**Problem to work on**. Quote, word for word, every line starting at the line that contains "cd m133-queue;" and ending with the last line of the records; include both of these lines and no others.

**Dataset records**.
--- --- ---

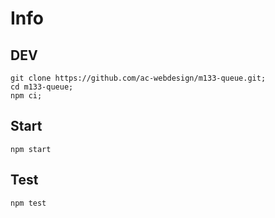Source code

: # Info

## DEV

    git clone https://github.com/ac-webdesign/m133-queue.git;
    cd m133-queue;
    npm ci;

## Start

    npm start

## Test

    npm test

--- --- ---

**Your solution**.
    cd m133-queue;
    npm ci;

## Start

    npm start

## Test

    npm test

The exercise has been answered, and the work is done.